Она заканчивает письмо словами: «Вам пишет — старая я: молодая я, — та, 20 лет назад, — точно этих 20-ти лет и не было! Сонечкина — я». Это упоминание о Сонечке определяет, до какой степени Цветаева была увлечена. Кванина осталась подругой, но не смогла ответить на страсть Цветаевой.

Глава двадцать шестая

ВОИНА, ЭВАКУАЦИЯ,

САМОУБИЙСТВО

Я, кажется, больше всего в жизни любила — уют (securite). Он безвозвратно ушел из моей жизни.

К октябрю 1940 года поиски Цветаевой эмоциональной безопасности, ее потребность укрыться в фантастический мир творчества подошли к концу. Теперь она столкнулась со страхом внешнего мира. Несколько строчек, написанных в ферврале 1941 года, передают ее изнеможение и принятие смерти:

Пора снимать янтарь, Пора менять словарь, Пора гасить фонарь Наддверный…

Тем не менее год начался с «хорошей» новости о том, что Алино дело решено и 27 февраля ее переводят, возможно, в трудовой лагерь. Надеясь услышать подобное известие и об Эфроне, Цветаева уже начала готовить теплые вещи, чтобы послать им. Но записка к Тане Кваниной с просьбой узнать цену шерстяного ватина заканчивается словами «Я вас нежно и спешно люблю. Я не долго буду жить. Знаю».

10 апреля в тюрьме приняли деньги для Эфрона, а 11 апреля пришло первое письмо от Али с письмом для Мура в том же конверте. Цветаева ждала, когда Мур придет из школы, чтобы вместе прочитать письма. Она немедленно ответила Але. Кратко написав о самом важном — о том, что передача для Эфрона принята, что с Муром все хорошо — Цветаева перечислила вещи, которые посылала Але. Она послала морковь, которую сушила зимой на всех батареях, и хотела узнать, какое одеяло предпочитает Аля: свое голубое или ее пестрое вязаное.
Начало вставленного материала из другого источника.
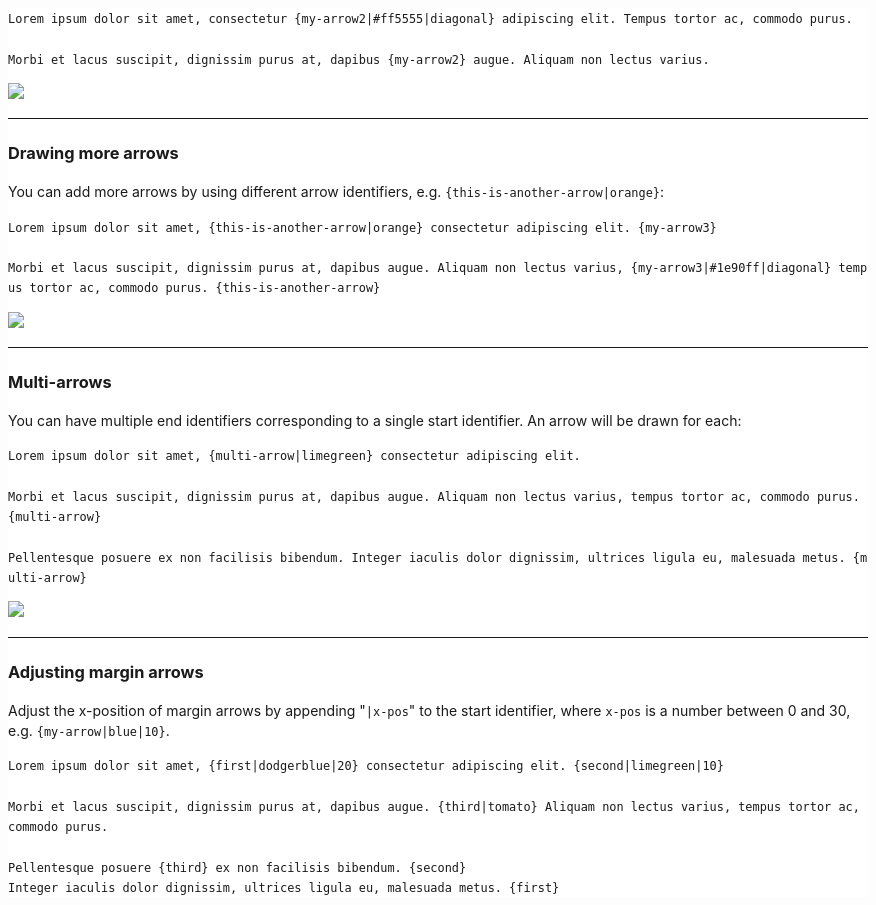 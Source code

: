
 ```
Lorem ipsum dolor sit amet, consectetur {my-arrow2|#ff5555|diagonal} adipiscing elit. Tempus tortor ac, commodo purus.

Morbi et lacus suscipit, dignissim purus at, dapibus {my-arrow2} augue. Aliquam non lectus varius.
```

<img width=450 src="./screenshots/diagonal.png">

---

### Drawing more arrows
You can add more arrows by using different arrow identifiers, e.g. `{this-is-another-arrow|orange}`:

```
Lorem ipsum dolor sit amet, {this-is-another-arrow|orange} consectetur adipiscing elit. {my-arrow3}

Morbi et lacus suscipit, dignissim purus at, dapibus augue. Aliquam non lectus varius, {my-arrow3|#1e90ff|diagonal} tempus tortor ac, commodo purus. {this-is-another-arrow}
```

<img width=450 src="./screenshots/more-arrows.png">

---

### Multi-arrows
You can have multiple end identifiers corresponding to a single start identifier. An arrow will be drawn for each:

```
Lorem ipsum dolor sit amet, {multi-arrow|limegreen} consectetur adipiscing elit.

Morbi et lacus suscipit, dignissim purus at, dapibus augue. Aliquam non lectus varius, tempus tortor ac, commodo purus. {multi-arrow}

Pellentesque posuere ex non facilisis bibendum. Integer iaculis dolor dignissim, ultrices ligula eu, malesuada metus. {multi-arrow}
```

<img width=450 src="./screenshots/multi-arrows.png">

---

### Adjusting margin arrows
Adjust the x-position of margin arrows by appending "`|x-pos`" to the start identifier, where `x-pos` is a number between 0 and 30, e.g. `{my-arrow|blue|10}`.

```
Lorem ipsum dolor sit amet, {first|dodgerblue|20} consectetur adipiscing elit. {second|limegreen|10}

Morbi et lacus suscipit, dignissim purus at, dapibus augue. {third|tomato} Aliquam non lectus varius, tempus tortor ac, commodo purus.

Pellentesque posuere {third} ex non facilisis bibendum. {second}
Integer iaculis dolor dignissim, ultrices ligula eu, malesuada metus. {first}
```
Может, Аля хочет ее «серебряный браслет с бирюзой — для другой руки, его можно носить, не снимая». Вероятно, Аля покинула Болшево в одном из этих браслетов, но предложение выслать браслет показывает, как мало понимала Цветаева, что такое советские тюрьмы, побои и голод. Она сообщила, что ее приняли в гулком Гослитиздата, возможно, надеясь, что это официальное признание, каким бы незначительным оно ни было, улучшит судьбу Али. «Вообще, — писала она, — я стараюсь». В другом письме к Але Цветаева упоминала, что 5-го мая у нее приняли большой сверток с теплой одеждой для Эфрона. Надежда еще была!